Wedden dan Ren segera menoleh pada bocah itu. Keduanya sangat terkejut saat melihat kondisi Ser yang menyedihkan. Dia sangat pucat dan terus menggigil, tatapannya sayu.

Belum mengatakan apapun lagi, pemuda itu sudah terjatuh ke tanah dan tidak sadarkan diri.

"Hey! Apa kau baik-baik saja? Seredon!" Wedden histeris. Suara nyaringnya itu menarik perhatian sebagain pria berjubah hitam, namun mereka masih mengabaikan.

"Hey permisi! Apakah kalian bisa memberikan pertolongan pada dia? Kurasa dia mengalami infeksi pada lukanya dan kedinginan!" teriak Ren pada gerombolan pria berjubah hitam.

Nig menolehnya, namun dia memilih untuk melanjutkan untuk menikmati makanan.

Tidak lama kemudian, Mod dan seorang yang lain menghampiri para tawanan dan melihat keadaan mereka.

"Witt, bawa dia kedalam," perintah Mod pada temannya yang berambut nyaris botak. Mereka kedua segera membawa Ser masuk ke rumah dengan masih mengabaikan Wedden dan Ren.

"Apa kau baik-baik saja dengan ini?" tanya Wedden sedikit berbisik pada Ren. "Kau adalah seorang pangeran. Kenapa kau membiarkan mereka bersikap seperti ini padamu?" tanyanya lagi.

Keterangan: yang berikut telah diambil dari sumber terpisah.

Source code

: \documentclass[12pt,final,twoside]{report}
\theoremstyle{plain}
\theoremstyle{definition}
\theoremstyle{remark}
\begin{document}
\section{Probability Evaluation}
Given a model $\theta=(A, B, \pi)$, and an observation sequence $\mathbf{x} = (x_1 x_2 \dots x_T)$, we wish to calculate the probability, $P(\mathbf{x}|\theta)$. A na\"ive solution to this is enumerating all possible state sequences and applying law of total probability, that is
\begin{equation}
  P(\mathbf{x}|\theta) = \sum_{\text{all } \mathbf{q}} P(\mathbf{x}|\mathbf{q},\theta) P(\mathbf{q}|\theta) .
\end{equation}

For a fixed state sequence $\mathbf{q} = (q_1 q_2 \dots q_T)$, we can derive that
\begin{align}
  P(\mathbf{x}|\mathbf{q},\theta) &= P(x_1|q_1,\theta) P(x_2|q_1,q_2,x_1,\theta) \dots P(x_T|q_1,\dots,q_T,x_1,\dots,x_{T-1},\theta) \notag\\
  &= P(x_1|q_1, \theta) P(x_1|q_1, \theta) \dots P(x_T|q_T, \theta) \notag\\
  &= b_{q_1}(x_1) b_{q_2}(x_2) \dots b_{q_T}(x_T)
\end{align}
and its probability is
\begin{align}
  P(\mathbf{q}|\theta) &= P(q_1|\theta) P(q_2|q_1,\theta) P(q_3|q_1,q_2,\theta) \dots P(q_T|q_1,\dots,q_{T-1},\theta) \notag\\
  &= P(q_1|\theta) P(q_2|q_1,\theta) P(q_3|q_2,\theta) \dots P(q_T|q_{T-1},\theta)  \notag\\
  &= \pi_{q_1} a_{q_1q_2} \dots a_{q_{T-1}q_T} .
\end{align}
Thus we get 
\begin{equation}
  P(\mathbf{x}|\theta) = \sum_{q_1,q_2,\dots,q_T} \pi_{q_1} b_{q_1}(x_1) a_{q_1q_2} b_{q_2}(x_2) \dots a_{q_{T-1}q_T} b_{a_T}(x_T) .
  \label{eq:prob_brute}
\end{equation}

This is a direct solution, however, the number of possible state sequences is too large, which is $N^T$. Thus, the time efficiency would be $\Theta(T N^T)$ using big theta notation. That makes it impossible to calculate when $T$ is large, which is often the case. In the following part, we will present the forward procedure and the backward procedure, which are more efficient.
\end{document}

"Apa menurutmu mereka akan peduli?" sahut Ren seketika. "Aku tidak mengenakan mahkota atau apapun. Lagipula, kita berada di wilayah mereka bukan atas kunjungan kekerajaan. Mereka hanya akan tetap menganggap kita sebagai penyusup," tambah Ren.

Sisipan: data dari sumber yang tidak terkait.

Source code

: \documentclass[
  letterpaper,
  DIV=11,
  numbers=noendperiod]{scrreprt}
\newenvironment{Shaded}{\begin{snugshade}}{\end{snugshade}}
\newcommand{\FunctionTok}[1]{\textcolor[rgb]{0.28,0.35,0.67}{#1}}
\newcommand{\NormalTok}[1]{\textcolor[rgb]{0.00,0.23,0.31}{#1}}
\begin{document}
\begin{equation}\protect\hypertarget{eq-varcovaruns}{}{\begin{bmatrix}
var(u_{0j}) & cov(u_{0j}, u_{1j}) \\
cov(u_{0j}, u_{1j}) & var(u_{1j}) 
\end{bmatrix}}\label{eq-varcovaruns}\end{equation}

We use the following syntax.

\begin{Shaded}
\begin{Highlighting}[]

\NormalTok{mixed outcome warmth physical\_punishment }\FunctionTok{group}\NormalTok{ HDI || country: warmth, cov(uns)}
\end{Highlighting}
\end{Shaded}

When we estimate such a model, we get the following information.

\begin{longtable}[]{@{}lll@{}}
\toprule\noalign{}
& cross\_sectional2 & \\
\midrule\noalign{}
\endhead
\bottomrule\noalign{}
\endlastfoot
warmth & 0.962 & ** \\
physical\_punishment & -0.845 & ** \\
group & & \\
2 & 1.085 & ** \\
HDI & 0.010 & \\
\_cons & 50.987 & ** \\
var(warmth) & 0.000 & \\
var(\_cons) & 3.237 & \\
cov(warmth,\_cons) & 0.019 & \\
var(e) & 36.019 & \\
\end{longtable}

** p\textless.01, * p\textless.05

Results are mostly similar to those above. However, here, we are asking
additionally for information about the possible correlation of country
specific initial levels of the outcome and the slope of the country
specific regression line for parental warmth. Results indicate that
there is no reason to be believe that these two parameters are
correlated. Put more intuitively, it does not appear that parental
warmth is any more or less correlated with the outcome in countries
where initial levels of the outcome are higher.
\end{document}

"Begitukah?" Wedden murung, tatapannya kembali terarah pada daging yang sudah semakin dingin. "Aku lapar," gumamnya lirih.

Ren jelas mendenganya, namun dia sedang tidak ingin ribut dengan keadaan.

Angin bertiup semakin kencang. Suasana malam juga menjadi semakin gelap dan mencekam. Dingin. Para pasukan berjubah hitam siaga dengan keadaan alam yang tidak biasa itu.

Semakin kencang angin dan semakin gelap. Nig dan pasukannya nampak berhamburan. Mereka memadamkan api unggun yang masih berkobar. Mereka juga membawa semua senjata mereka untuk masuk ke rumah masing-masing.

Wedden dan Ren mendadak seperti orang yang sangat bodoh. Tidak tahu apa yang terjadi, dan tidak tahu apa yang harus dilakukan.

Nig sempat menoleh pada kedua tawanannya. Sedikit mendengkus kasar, ia memerintahkan dua rekannya untuk membawa tawanan masuk ke rumah.

Salah seorang dari pria berjubah, Witt, masih harus menyiram bara api unggun dengan air saat kabut hitam mulai menghampiri perkampungan kecil mereka.

"Sial!" umpat Mod yang bergegas berlari keluar dengan membawa air pada ember.

Dia berlari dan segera menarik tubuh Witt untuk dapat meninggalkan sisa api unggun.